## [Exercise prompt]
Reproduce the records below word for word.

## [Excerpted records]
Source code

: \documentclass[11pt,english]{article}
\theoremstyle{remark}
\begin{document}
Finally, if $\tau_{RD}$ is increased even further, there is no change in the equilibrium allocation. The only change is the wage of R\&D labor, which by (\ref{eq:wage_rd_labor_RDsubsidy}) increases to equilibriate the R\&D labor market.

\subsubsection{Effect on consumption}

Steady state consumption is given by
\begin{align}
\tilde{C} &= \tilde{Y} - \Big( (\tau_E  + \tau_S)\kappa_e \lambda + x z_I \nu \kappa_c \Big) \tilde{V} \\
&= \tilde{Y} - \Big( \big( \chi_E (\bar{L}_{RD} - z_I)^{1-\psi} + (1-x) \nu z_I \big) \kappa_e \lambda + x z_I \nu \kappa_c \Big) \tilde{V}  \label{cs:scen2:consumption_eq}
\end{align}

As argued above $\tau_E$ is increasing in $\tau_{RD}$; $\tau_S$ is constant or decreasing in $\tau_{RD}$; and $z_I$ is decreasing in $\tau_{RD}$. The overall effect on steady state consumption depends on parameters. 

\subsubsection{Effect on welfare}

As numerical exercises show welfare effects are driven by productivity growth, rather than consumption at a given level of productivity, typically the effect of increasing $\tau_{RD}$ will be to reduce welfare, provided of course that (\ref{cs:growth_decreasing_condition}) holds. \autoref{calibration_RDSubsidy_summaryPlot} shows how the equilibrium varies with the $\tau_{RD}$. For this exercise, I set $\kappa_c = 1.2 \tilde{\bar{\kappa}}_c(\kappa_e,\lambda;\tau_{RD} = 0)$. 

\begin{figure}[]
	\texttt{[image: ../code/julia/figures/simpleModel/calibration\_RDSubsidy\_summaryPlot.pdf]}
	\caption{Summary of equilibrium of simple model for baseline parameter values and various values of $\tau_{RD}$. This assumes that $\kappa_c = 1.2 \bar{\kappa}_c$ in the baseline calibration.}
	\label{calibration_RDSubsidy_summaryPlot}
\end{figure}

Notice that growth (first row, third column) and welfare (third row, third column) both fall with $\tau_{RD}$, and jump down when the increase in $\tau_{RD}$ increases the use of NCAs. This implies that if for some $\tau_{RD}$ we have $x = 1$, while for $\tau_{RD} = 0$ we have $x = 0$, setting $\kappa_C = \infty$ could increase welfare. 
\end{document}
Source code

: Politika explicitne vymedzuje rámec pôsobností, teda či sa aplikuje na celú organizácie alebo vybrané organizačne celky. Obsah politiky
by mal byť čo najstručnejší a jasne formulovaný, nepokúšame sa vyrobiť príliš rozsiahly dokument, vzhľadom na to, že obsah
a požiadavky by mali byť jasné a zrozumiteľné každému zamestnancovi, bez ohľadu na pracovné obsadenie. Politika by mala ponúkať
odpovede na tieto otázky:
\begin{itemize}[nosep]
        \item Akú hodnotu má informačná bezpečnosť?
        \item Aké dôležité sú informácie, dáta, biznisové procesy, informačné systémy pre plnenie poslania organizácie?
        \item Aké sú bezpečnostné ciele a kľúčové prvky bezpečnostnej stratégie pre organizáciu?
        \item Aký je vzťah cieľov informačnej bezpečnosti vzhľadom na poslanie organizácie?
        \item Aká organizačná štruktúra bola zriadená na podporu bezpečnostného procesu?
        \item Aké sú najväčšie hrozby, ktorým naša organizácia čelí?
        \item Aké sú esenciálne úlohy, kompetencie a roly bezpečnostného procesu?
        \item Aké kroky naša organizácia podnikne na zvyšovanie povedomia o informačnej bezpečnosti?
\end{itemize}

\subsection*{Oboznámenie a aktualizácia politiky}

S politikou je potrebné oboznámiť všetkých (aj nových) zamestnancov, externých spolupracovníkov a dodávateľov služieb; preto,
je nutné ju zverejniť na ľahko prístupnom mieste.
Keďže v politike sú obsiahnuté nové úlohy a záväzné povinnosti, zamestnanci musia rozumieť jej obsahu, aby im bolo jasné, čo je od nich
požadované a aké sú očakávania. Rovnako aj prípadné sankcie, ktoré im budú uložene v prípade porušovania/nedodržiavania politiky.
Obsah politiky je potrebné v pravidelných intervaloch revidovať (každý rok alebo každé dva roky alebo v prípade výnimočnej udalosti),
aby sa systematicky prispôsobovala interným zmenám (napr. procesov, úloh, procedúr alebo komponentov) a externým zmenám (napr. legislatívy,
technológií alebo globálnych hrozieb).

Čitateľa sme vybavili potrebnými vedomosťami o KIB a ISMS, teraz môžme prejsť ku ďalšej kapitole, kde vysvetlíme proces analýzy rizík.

## [Your response]
Source code

: \documentclass[11pt,english]{article}
\theoremstyle{remark}
\begin{document}
Finally, if $\tau_{RD}$ is increased even further, there is no change in the equilibrium allocation. The only change is the wage of R\&D labor, which by (\ref{eq:wage_rd_labor_RDsubsidy}) increases to equilibriate the R\&D labor market.

\subsubsection{Effect on consumption}

Steady state consumption is given by
\begin{align}
\tilde{C} &= \tilde{Y} - \Big( (\tau_E  + \tau_S)\kappa_e \lambda + x z_I \nu \kappa_c \Big) \tilde{V} \\
&= \tilde{Y} - \Big( \big( \chi_E (\bar{L}_{RD} - z_I)^{1-\psi} + (1-x) \nu z_I \big) \kappa_e \lambda + x z_I \nu \kappa_c \Big) \tilde{V}  \label{cs:scen2:consumption_eq}
\end{align}

As argued above $\tau_E$ is increasing in $\tau_{RD}$; $\tau_S$ is constant or decreasing in $\tau_{RD}$; and $z_I$ is decreasing in $\tau_{RD}$. The overall effect on steady state consumption depends on parameters. 

\subsubsection{Effect on welfare}

As numerical exercises show welfare effects are driven by productivity growth, rather than consumption at a given level of productivity, typically the effect of increasing $\tau_{RD}$ will be to reduce welfare, provided of course that (\ref{cs:growth_decreasing_condition}) holds. \autoref{calibration_RDSubsidy_summaryPlot} shows how the equilibrium varies with the $\tau_{RD}$. For this exercise, I set $\kappa_c = 1.2 \tilde{\bar{\kappa}}_c(\kappa_e,\lambda;\tau_{RD} = 0)$. 

\begin{figure}[]
	\texttt{[image: ../code/julia/figures/simpleModel/calibration\_RDSubsidy\_summaryPlot.pdf]}
	\caption{Summary of equilibrium of simple model for baseline parameter values and various values of $\tau_{RD}$. This assumes that $\kappa_c = 1.2 \bar{\kappa}_c$ in the baseline calibration.}
	\label{calibration_RDSubsidy_summaryPlot}
\end{figure}

Notice that growth (first row, third column) and welfare (third row, third column) both fall with $\tau_{RD}$, and jump down when the increase in $\tau_{RD}$ increases the use of NCAs. This implies that if for some $\tau_{RD}$ we have $x = 1$, while for $\tau_{RD} = 0$ we have $x = 0$, setting $\kappa_C = \infty$ could increase welfare. 
\end{document}
Source code

: Politika explicitne vymedzuje rámec pôsobností, teda či sa aplikuje na celú organizácie alebo vybrané organizačne celky. Obsah politiky
by mal byť čo najstručnejší a jasne formulovaný, nepokúšame sa vyrobiť príliš rozsiahly dokument, vzhľadom na to, že obsah
a požiadavky by mali byť jasné a zrozumiteľné každému zamestnancovi, bez ohľadu na pracovné obsadenie. Politika by mala ponúkať
odpovede na tieto otázky:
\begin{itemize}[nosep]
        \item Akú hodnotu má informačná bezpečnosť?
        \item Aké dôležité sú informácie, dáta, biznisové procesy, informačné systémy pre plnenie poslania organizácie?
        \item Aké sú bezpečnostné ciele a kľúčové prvky bezpečnostnej stratégie pre organizáciu?
        \item Aký je vzťah cieľov informačnej bezpečnosti vzhľadom na poslanie organizácie?
        \item Aká organizačná štruktúra bola zriadená na podporu bezpečnostného procesu?
        \item Aké sú najväčšie hrozby, ktorým naša organizácia čelí?
        \item Aké sú esenciálne úlohy, kompetencie a roly bezpečnostného procesu?
        \item Aké kroky naša organizácia podnikne na zvyšovanie povedomia o informačnej bezpečnosti?
\end{itemize}

\subsection*{Oboznámenie a aktualizácia politiky}

S politikou je potrebné oboznámiť všetkých (aj nových) zamestnancov, externých spolupracovníkov a dodávateľov služieb; preto,
je nutné ju zverejniť na ľahko prístupnom mieste.
Keďže v politike sú obsiahnuté nové úlohy a záväzné povinnosti, zamestnanci musia rozumieť jej obsahu, aby im bolo jasné, čo je od nich
požadované a aké sú očakávania. Rovnako aj prípadné sankcie, ktoré im budú uložene v prípade porušovania/nedodržiavania politiky.
Obsah politiky je potrebné v pravidelných intervaloch revidovať (každý rok alebo každé dva roky alebo v prípade výnimočnej udalosti),
aby sa systematicky prispôsobovala interným zmenám (napr. procesov, úloh, procedúr alebo komponentov) a externým zmenám (napr. legislatívy,
technológií alebo globálnych hrozieb).

Čitateľa sme vybavili potrebnými vedomosťami o KIB a ISMS, teraz môžme prejsť ku ďalšej kapitole, kde vysvetlíme proces analýzy rizík.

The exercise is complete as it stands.